Chào các bạn! Vì nhiều lý do từ nay Truyen2U chính thức đổi tên là Truyen247.Pro. Mong các bạn tiếp tục ủng hộ truy cập tên miền mới này nhé! Mãi yêu... ♥

BAB 31: PROYEKSI PENDIDIKAN INDONESIA

P R O Y E K S I

P E N D I D I K A N

I N D O N E S I A

Getaran menggelitik di dada membuatku refleks mengeluarkan ponsel dari saku. Mataku membaca layar. Sebuah pesan dari nomor yang diblokir. Alisku bertaut. Dalam kebingungan, aku melirik ke depan, tepat di mana Ganesha duduk di balik meja. Cowok itu mengangguk sekilas, nyaris tak kentara.

< blocked number: Jangan kaget >

Aneh.

Sepersekian detik kemudian, sebelum aku sempat bertanya-tanya, suara keras muncul dari alat pengeras suara yang dipajang di dinding sekolah.
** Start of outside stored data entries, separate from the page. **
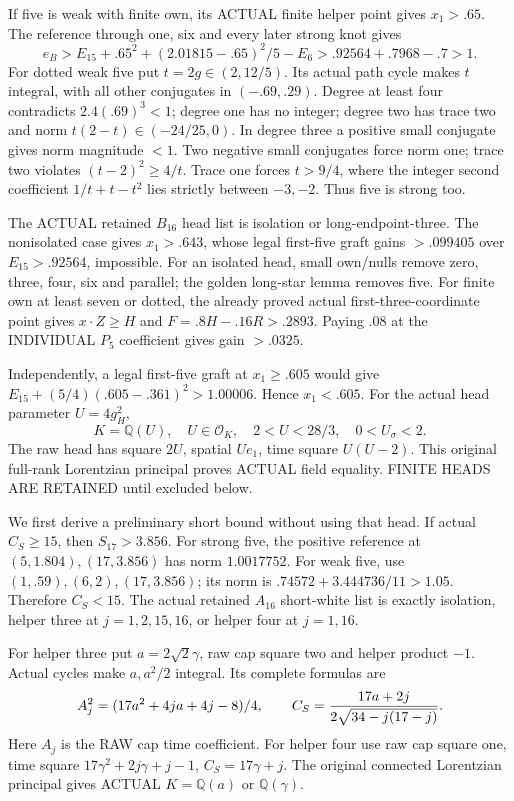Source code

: If five is weak with finite own, its ACTUAL
finite helper point gives \(x_1>.65\).
The reference through one, six and every later
strong knot gives
\[
 e_B>E_{15}+.65^2+(2.01815-.65)^2/5-E_6
                       >.92564+.7968-.7>1 .
\]
For dotted weak five put \(t=2g\in(2,12/5)\).
Its actual path cycle makes \(t\) integral,
with all other conjugates in \((-.69,.29)\).
Degree at least four contradicts
\(2.4(.69)^3<1\); degree one has no integer;
degree two has trace two and norm
\(t(2-t)\in(-24/25,0)\).
In degree three a positive small conjugate gives
norm magnitude \(<1\).
Two negative small conjugates force norm one;
trace two violates \((t-2)^2\ge4/t\).
Trace one forces \(t>9/4\), where the integer
second coefficient \(1/t+t-t^2\) lies strictly
between \(-3,-2\).
Thus five is strong too.

The ACTUAL retained \(B_{16}\) head list is
isolation or long-endpoint-three.
The nonisolated case gives \(x_1>.643\),
whose legal first-five graft gains \(>.099405\)
over \(E_{15}>.92564\), impossible.
For an isolated head, small own/nulls remove
zero, three, four, six and parallel;
the golden long-star lemma removes five.
For finite own at least seven or dotted, the
already proved actual first-three-coordinate
point gives \(x\cdot Z\ge H\) and
\(F=.8H-.16R>.2893\).
Paying \(.08\) at the INDIVIDUAL \(P_5\)
coefficient gives gain \(>.0325\).

Independently, a legal first-five graft at
\(x_1\ge.605\) would give
\(E_{15}+(5/4)(.605-.361)^2>1.00006\).
Hence \(x_1<.605\).
For the actual head parameter \(U=4g_H^2\),
\[
 K=\mathbb Q(U),\quad U\in\mathcal O_K,\quad
               2<U<28/3,\quad0<U_\sigma<2 .
\]
The raw head has square \(2U\), spatial \(Ue_1\),
time square \(U(U-2)\).
This original full-rank Lorentzian principal
proves ACTUAL field equality.
FINITE HEADS ARE RETAINED until excluded below.

We first derive a preliminary short bound without
using that head.
If actual \(C_S\ge15\), then \(S_{17}>3.856\).
For strong five, the positive reference at
\((5,1.804),(17,3.856)\) has norm \(1.0017752\).
For weak five, use \((1,.59),(6,2),(17,3.856)\);
its norm is \(.74572+3.444736/11>1.05\).
Therefore \(C_S<15\).
The actual retained \(A_{16}\) short-white list
is exactly isolation, helper three at
\(j=1,2,15,16\), or helper four at \(j=1,16\).

For helper three put \(a=2\sqrt2\gamma\),
raw cap square two and helper product \(-1\).
Actual cycles make \(a,a^2/2\) integral.
Its complete formulas are
\[
 A_j^2=(17a^2+4ja+4j-8)/4,\qquad
 C_S={17a+2j\over2\sqrt{34-j(17-j)}} .
\]
Here \(A_j\) is the RAW cap time coefficient.
For helper four use raw cap square one,
time square \(17\gamma^2+2j\gamma+j-1\),
\(C_S=17\gamma+j\).
The original connected Lorentzian principal gives
ACTUAL \(K=\mathbb Q(a)\) or \(\mathbb Q(\gamma)\).

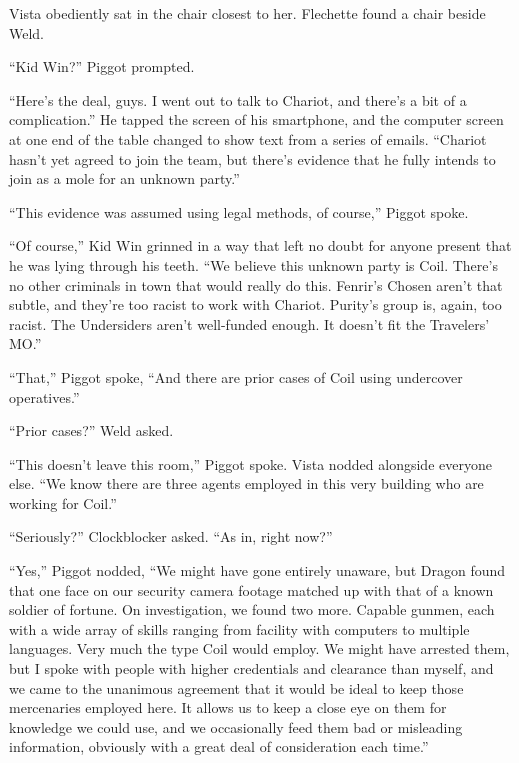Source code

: Vista obediently sat in the chair closest to her.  Flechette found a chair beside Weld.



``Kid Win?'' Piggot prompted.



``Here's the deal, guys.  I went out to talk to Chariot, and there's a bit of a complication.''  He tapped the screen of his smartphone, and the computer screen at one end of the table changed to show text from a series of emails.  ``Chariot hasn't yet agreed to join the team, but there's evidence that he fully intends to join as a mole for an unknown party.''



``This evidence was assumed using legal methods, of course,'' Piggot spoke.



``Of course,'' Kid Win grinned in a way that left no doubt for anyone present that he was lying through his teeth.  ``We believe this unknown party is Coil.  There's no other criminals in town that would really do this.  Fenrir's Chosen aren't that subtle, and they're too racist to work with Chariot.  Purity's group is, again, too racist.  The Undersiders aren't well-funded enough.  It doesn't fit the Travelers' MO.''



``That,'' Piggot spoke, ``And there are prior cases of Coil using undercover operatives.''



``Prior cases?'' Weld asked.



``This doesn't leave this room,'' Piggot spoke.  Vista nodded alongside everyone else.  ``We know there are three agents employed in this very building who are working for Coil.''



``Seriously?'' Clockblocker asked.  ``As in, right now?''



``Yes,'' Piggot nodded, ``We might have gone entirely unaware, but Dragon found that one face on our security camera footage matched up with that of a known soldier of fortune.  On investigation, we found two more.  Capable gunmen, each with a wide array of skills ranging from facility with computers to multiple languages.  Very much the type Coil would employ.  We might have arrested them, but I spoke with people with higher credentials and clearance than myself, and we came to the unanimous agreement that it would be ideal to keep those mercenaries employed here.  It allows us to keep a close eye on them for knowledge we could use, and we occasionally feed them bad or misleading information, obviously with a great deal of consideration each time.''



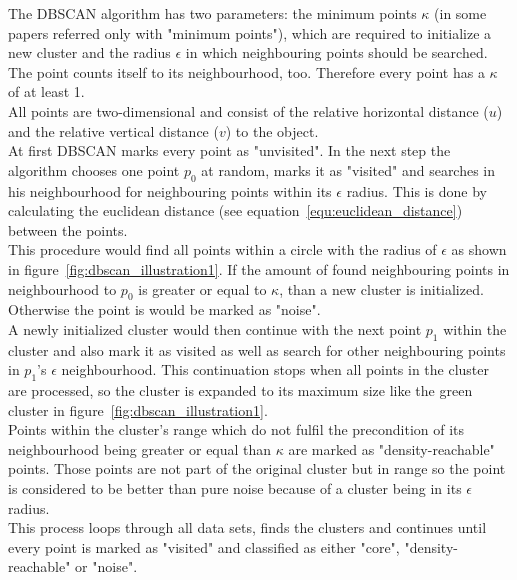 \documentclass[lnicst,a4paper]{svmultln}
\begin{document}
The DBSCAN algorithm has two parameters: the minimum points $\kappa$ (in some papers referred only with "minimum points"), which are required to initialize a new cluster and the radius $\epsilon$ in which neighbouring points should be searched.
\\
The point counts itself to its neighbourhood, too. Therefore every point has a $\kappa$ of at least 1.
\\
All points are two-dimensional and consist of the relative horizontal distance ($u$) and the relative vertical distance ($v$) to the object.
\\
At first DBSCAN marks every point as "unvisited". In the next step the algorithm chooses one point $p_0$ at random, marks it as "visited" and searches in his neighbourhood for neighbouring points within its $\epsilon$ radius. This is done by calculating the euclidean distance (see equation~\ref{equ:euclidean_distance}) between the points.
\\
This procedure would find all points within a circle with the radius of $\epsilon$ as shown in figure~\ref{fig:dbscan_illustration1}. If the amount of found neighbouring points in neighbourhood to $p_0$ is greater or equal to $\kappa$, than a new cluster is initialized. Otherwise the point is would be marked as "noise".
\\
A newly initialized cluster would then continue with the next point $p_1$ within the cluster and also mark it as visited as well as search for other neighbouring points in $p_1$'s $\epsilon$ neighbourhood. This continuation stops when all points in the cluster are processed, so the cluster is expanded to its maximum size like the green cluster in figure~\ref{fig:dbscan_illustration1}.
\\
Points within the cluster's range which do not fulfil the precondition of its neighbourhood being greater or equal than $\kappa$ are marked as "density-reachable" points. Those points are not part of the original cluster but in range so the point is considered to be better than pure noise because of a cluster being in its $\epsilon$ radius.
\\
This process loops through all data sets, finds the clusters and continues until every point is marked as "visited" and classified as either "core", "density-reachable" or "noise".
\end{document}
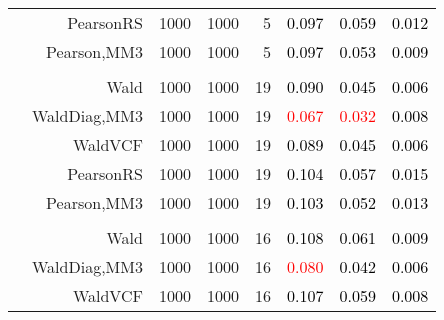 \documentclass[
]{article}
\begin{document}
\begin{table}[H]
{\begin{tabular}[t]{lrrrrrrr}
\hspace{1em} & PearsonRS & 1000 & 1000 & 5 & \textcolor{black}{0.097} & \textcolor{black}{0.059} & \textcolor{black}{0.012}\\

\hspace{1em} & Pearson,MM3 & 1000 & 1000 & 5 & \textcolor{black}{0.097} & \textcolor{black}{0.053} & \textcolor{black}{0.009}\\
\cmidrule{1-8}
\addlinespace[0.3em]
\multicolumn{8}{l}{\textbf{1F 15V}}\\
\hspace{1em} & Wald & 1000 & 1000 & 19 & \textcolor{black}{0.090} & \textcolor{black}{0.045} & \textcolor{black}{0.006}\\

\hspace{1em} & WaldDiag,MM3 & 1000 & 1000 & 19 & \textcolor{red}{0.067} & \textcolor{red}{0.032} & \textcolor{black}{0.008}\\

\hspace{1em} & WaldVCF & 1000 & 1000 & 19 & \textcolor{black}{0.089} & \textcolor{black}{0.045} & \textcolor{black}{0.006}\\

\hspace{1em} & PearsonRS & 1000 & 1000 & 19 & \textcolor{black}{0.104} & \textcolor{black}{0.057} & \textcolor{black}{0.015}\\

\hspace{1em} & Pearson,MM3 & 1000 & 1000 & 19 & \textcolor{black}{0.103} & \textcolor{black}{0.052} & \textcolor{black}{0.013}\\
\cmidrule{1-8}
\addlinespace[0.3em]
\multicolumn{8}{l}{\textbf{2F 10V}}\\
\hspace{1em} & Wald & 1000 & 1000 & 16 & \textcolor{black}{0.108} & \textcolor{black}{0.061} & \textcolor{black}{0.009}\\

\hspace{1em} & WaldDiag,MM3 & 1000 & 1000 & 16 & \textcolor{red}{0.080} & \textcolor{black}{0.042} & \textcolor{black}{0.006}\\

\hspace{1em} & WaldVCF & 1000 & 1000 & 16 & \textcolor{black}{0.107} & \textcolor{black}{0.059} & \textcolor{black}{0.008}\\


\end{tabular}}
\end{table}
\end{document}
Kepalaku menoleh cepat.

"Assalamualaikum warrahmatullahi wabarakatuh. Selamat siang adik-adik, saya Edi Rahmayadi selaku wakil kepala sekolah bidang akademik, mengumumkan bahwa kegiatan belajar mengajar hari ini dihentikan sementara karena ada kepentingan mendesak. Semua guru diharapkan hadir di ruang guru dan adik-adik dipersilakan untuk pulang. Terima kasih. Sampai bertemu besok di sekolah."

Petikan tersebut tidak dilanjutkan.